Under the administration of former President Goodluck Jonathan, the then CBN governor ordered the sacking and trial of bank chiefs and introduced monetary policies to regulate certain activities in the financial sector.
But none of the CBN governors – including the incumbent, Godwin Emefiele, and former ones, Sanusi Lamido Sanusi, and Charles Soludo, picked their calls or responded to text messages from The Guardian to them. Soludo, whom Adeosun identified as the chief protagonist of the current impasse, in a text message response, merely said: “Sorry, I am abroad and can only be reached via text please.”
But industry analysts like the Director-General, West African Institute for Financial and Economic Management, Prof. Akpan Ekpo, said such an idea should be thrown out immediately, as it was outdated and out of sync with modern global trends.
“I have no details, but if this is actually what she said, it is not acceptable. The Central Bank should remain independent and not be brought under the Ministry of Finance. Nigeria is too large and not equipped for that arrangement. The CBN should not be seen as a subset of the ministry,” he said.
Erstwhile banker and financial expert, Fola Adeola, reinforcing the CBN’s autonomy as a global practice, said the relationship between the ministry and CBN should be the coordination of monetary and fiscal policies.
“While I do not know exactly what she said and meant, but if the move is to reduce CBN’s powers, it may be tantamount to an infringement on its autonomy. On the other, if the matters in question are anything other than monetary policy issues, she may have a case to make,” he said.
The Deputy Managing Director of financial services advisory firm, Afrinvest Limited, Victor Ndukauba, is more concerned about how the adverse impact it would have on the larger economy by subjecting the CBN to the ministry’s supervision.
He said: “Ideally, the Central Bank should have only one function and that is monetary, controlling inflation. To say that the governor and the Central Bank should be under the control of the Executive would mean that any decision that is made by the CBN will be subjected to political influence. So, the place of the Central Bank is sacrosanct. In fact, if we are to take any step in removing or rolling back that independence, it would not augur well for us.”
In view of the challenges the principal parties may face in achieving set goals under the current economic crisis, Udukauba called for a synergy between the two, in order to realise common goals of stemming galloping inflation, cutting high unemployment rate and buoying economic activities.
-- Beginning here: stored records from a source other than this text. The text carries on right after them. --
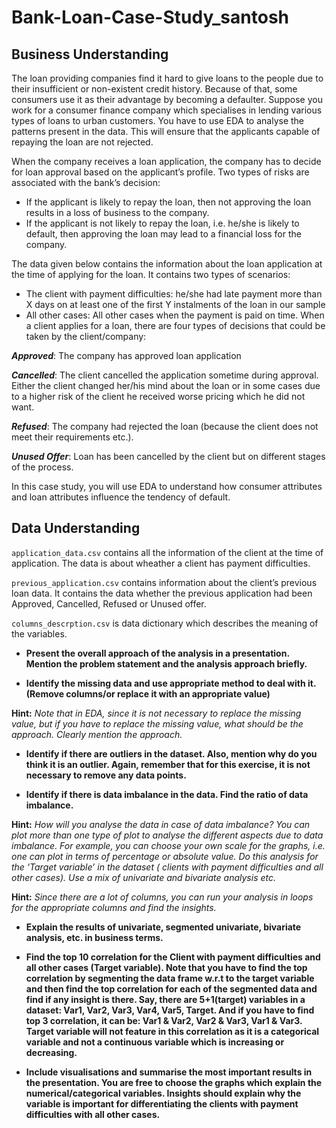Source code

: # Bank-Loan-Case-Study_santosh

## Business Understanding

The loan providing companies find it hard to give loans to the people due to their insufficient or non-existent credit history. Because of that, some consumers use it as their advantage by becoming a defaulter. Suppose you work for a consumer finance company which specialises in lending various types of loans to urban customers. You have to use EDA to analyse the patterns present in the data. This will ensure that the applicants capable of repaying the loan are not rejected.

When the company receives a loan application, the company has to decide for loan approval based on the applicant’s profile. Two types of risks are associated with the bank’s decision:

* If the applicant is likely to repay the loan, then not approving the loan results in a loss of business to the company.
* If the applicant is not likely to repay the loan, i.e. he/she is likely to default, then approving the loan may lead to   a financial loss for the company.

The data given below contains the information about the loan application at the time of applying for the loan. It contains two types of scenarios:

* The client with payment difficulties: he/she had late payment more than X days on at least one of the first Y   		      instalments of the loan in our sample
* All other cases: All other cases when the payment is paid on time.
  When a client applies for a loan, there are four types of decisions that could be taken by the client/company:

***Approved***: The company has approved loan application

***Cancelled***: The client cancelled the application sometime during approval. Either the client changed her/his mind about the loan or in some cases due to a higher risk of the client he received worse pricing which he did not want.

***Refused***: The company had rejected the loan (because the client does not meet their requirements etc.).

***Unused Offer***: Loan has been cancelled by the client but on different stages of the process.

In this case study, you will use EDA to understand how consumer attributes and loan attributes influence the tendency of default.

## Data Understanding

`application_data.csv` contains all the information of the client at the time of application.
						The data is about wheather a client has payment difficulties.
                        
`previous_application.csv` contains information about the client’s previous loan data. It contains the data whether the 							previous application had been Approved, Cancelled, Refused or Unused offer.

`columns_descrption.csv` is data dictionary which describes the meaning of the variables.


* **Present the overall approach of the analysis in a presentation. Mention the problem statement and the analysis approach briefly.**

* **Identify the missing data and use appropriate method to deal with it. (Remove columns/or replace it with an appropriate value)**

**Hint:** *Note that in EDA, since it is not necessary to replace the missing value, but if you have to replace the missing value, what should be the approach. Clearly mention the approach.*

* **Identify if there are outliers in the dataset. Also, mention why do you think it is an outlier. Again, remember that for this exercise, it is not necessary to remove any data points.**


* **Identify if there is data imbalance in the data. Find the ratio of data imbalance.**

**Hint:** *How will you analyse the data in case of data imbalance? You can plot more than one type of plot to analyse the different aspects due to data imbalance. For example, you can choose your own scale for the graphs, i.e. one can plot in terms of percentage or absolute value. Do this analysis for the ‘Target variable’ in the dataset ( clients with payment difficulties and all other cases). Use a mix of univariate and bivariate analysis etc.*

 

**Hint:** *Since there are a lot of columns, you can run your analysis in loops for the appropriate columns and find the insights.*

* **Explain the results of univariate, segmented univariate, bivariate analysis, etc. in business terms.**


* **Find the top 10 correlation for the Client with payment difficulties and all other cases (Target variable). Note that you have to find the top correlation by segmenting the data frame w.r.t to the target variable and then find the top correlation for each of the segmented data and find if any insight is there.  Say, there are 5+1(target) variables in a dataset: Var1, Var2, Var3, Var4, Var5, Target. And if you have to find top 3 correlation, it can be: Var1 & Var2, Var2 & Var3, Var1 & Var3. Target variable will not feature in this correlation as it is a categorical variable and not a continuous variable which is increasing or decreasing.**


* **Include visualisations and summarise the most important results in the presentation. You are free to choose the graphs which explain the numerical/categorical variables. Insights should explain why the variable is important for differentiating the clients with payment difficulties with all other cases.**

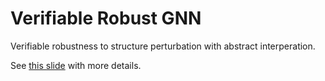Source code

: # Verifiable Robust GNN

Verifiable robustness to structure perturbation with abstract interperation. 

See [this slide](presentation.pdf) with more details.  

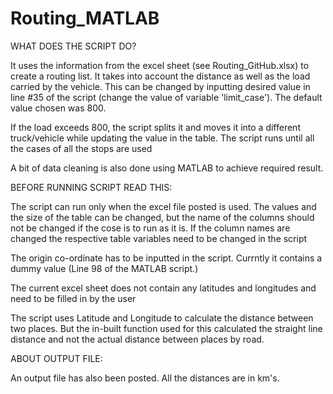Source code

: # Routing_MATLAB

WHAT DOES THE SCRIPT DO?

It uses the information from the excel sheet (see Routing_GitHub.xlsx) to create a routing list. It takes into account the distance as well as the load carried by the vehicle. This can be changed by inputting desired value in line #35 of the script (change the value of variable 'limit_case'). The default value chosen was 800. 

If the load exceeds 800, the script splits it and moves it into a different truck/vehicle while updating the value in the table. The script runs until all the cases of all the stops are used

A bit of data cleaning is also done using MATLAB to achieve required result.

BEFORE RUNNING SCRIPT READ THIS:

The script can run only when the excel file posted is used. The values and the size of the table can be changed, but the name of the columns should not be changed if the cose is to run as it is. If the column names are changed the respective table variables need to be changed in the script

The origin co-ordinate has to be inputted in the script. Currntly it contains a dummy value (Line 98 of the MATLAB script.)

The current excel sheet does not contain any latitudes and longitudes and need to be filled in by the user

The script uses Latitude and Longitude to calculate the distance between two places. But the in-built function used for this calculated the straight line distance and not the actual distance between places by road.

ABOUT OUTPUT FILE:

An output file has also been posted. All the distances are in km's.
Meanwhile, regarding the status of the sum accumulated from the implementation of the Treasury Single Account (TSA), Adeosun dismissed claims that the N5.244 trillion said to have been accumulated so far has either been appropriated or misappropriated.
“The position as regards the funds in the TSA is that we are thinking of using the balance in the account to back two initiatives. One is for the Development Bank of Nigeria that is coming up, while the other will be for the Bank of Agriculture, for lending to SMEs and farmers, respectively,” she explained.
The minister, who reeled out efforts of the administration in recovering funds through the ongoing workers’ verification, said the government had so far recovered about N6.8 billion pension funds allegedly stolen by certain officials.
She noted that corruption had been the bane of economic growth in the country, assuring that with the right policies in place, along with emphasis on capital projects, the country would quickly get out of recession.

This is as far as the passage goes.